From this base, Sum built C.S. Woolworth & Co. into a chain of 15 stores spread across the Northeast. He ran the business from Scranton, training store managers in customer service techniques and standardized merchandising. His stores were known for bright lighting and orderly displays. A later Woolworth location occupied the 400 block of Lackawanna Avenue, where its red metal fascia remained visible into the late twentieth century.
The Five-and-Ten Model
Sum and Frank Woolworth operated separate companies through the 1880s, 1890s, and 1900s, but they shared the same retail philosophy. The five-and-ten model worked on volume. Individual items carried slim margins, sometimes just a penny or two of profit. Revenue came from selling enormous quantities of cheap goods: kitchenware, candy, stationery, toys, ribbons, and household tools.
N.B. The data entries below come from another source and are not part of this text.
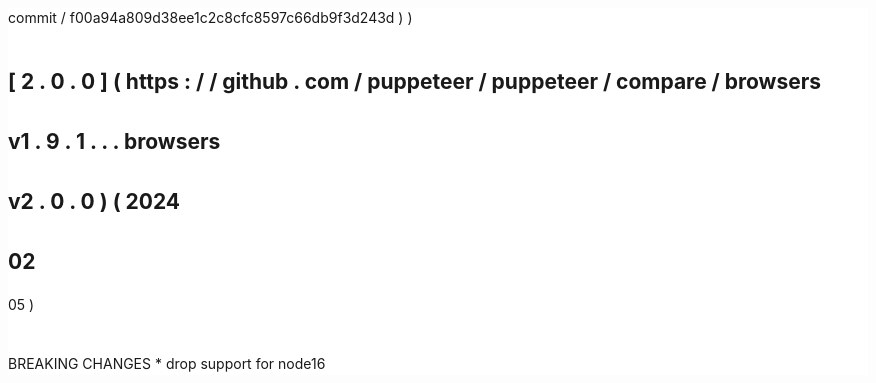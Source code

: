 commit
/
f00a94a809d38ee1c2c8cfc8597c66db9f3d243d
)
)
#
#
[
2
.
0
.
0
]
(
https
:
/
/
github
.
com
/
puppeteer
/
puppeteer
/
compare
/
browsers
-
v1
.
9
.
1
.
.
.
browsers
-
v2
.
0
.
0
)
(
2024
-
02
-
05
)
#
#
#
BREAKING
CHANGES
*
drop
support
for
node16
Sum contributed specific innovations to this formula. He emphasized self-service methods that let customers browse freely rather than waiting for a clerk to retrieve items from behind a counter. He invested in employee training, particularly for store managers, and insisted on consistent presentation across all 15 of his locations.
The 1912 Merger
On January 31, 1912, six separate five-and-ten chains combined into the F.W. Woolworth Company in a $65 million deal. The merger brought together F.W. Woolworth’s 319 stores, S.H. Knox’s 98, F.M. Kirby’s 96, E.P. Charlton’s 35, C.S. Woolworth’s 15, and W.H. Moore’s 2. The combined company controlled 596 stores.
Sum’s 15-store chain was the smallest of the major partners, but the Woolworth name sat on the door. Frank became president of the new company. Sum took a board seat and continued operating from Scranton. The merger created the largest retail chain in the world at the time.
Chairman of the Board
Frank Woolworth died on April 8, 1919. Sum, then 62 years old, succeeded his brother as Chairman of the Board of the F.W. Woolworth Company. He held the position for 25 years, steering the company through the 1920s expansion, the Great Depression, and the early years of World War II.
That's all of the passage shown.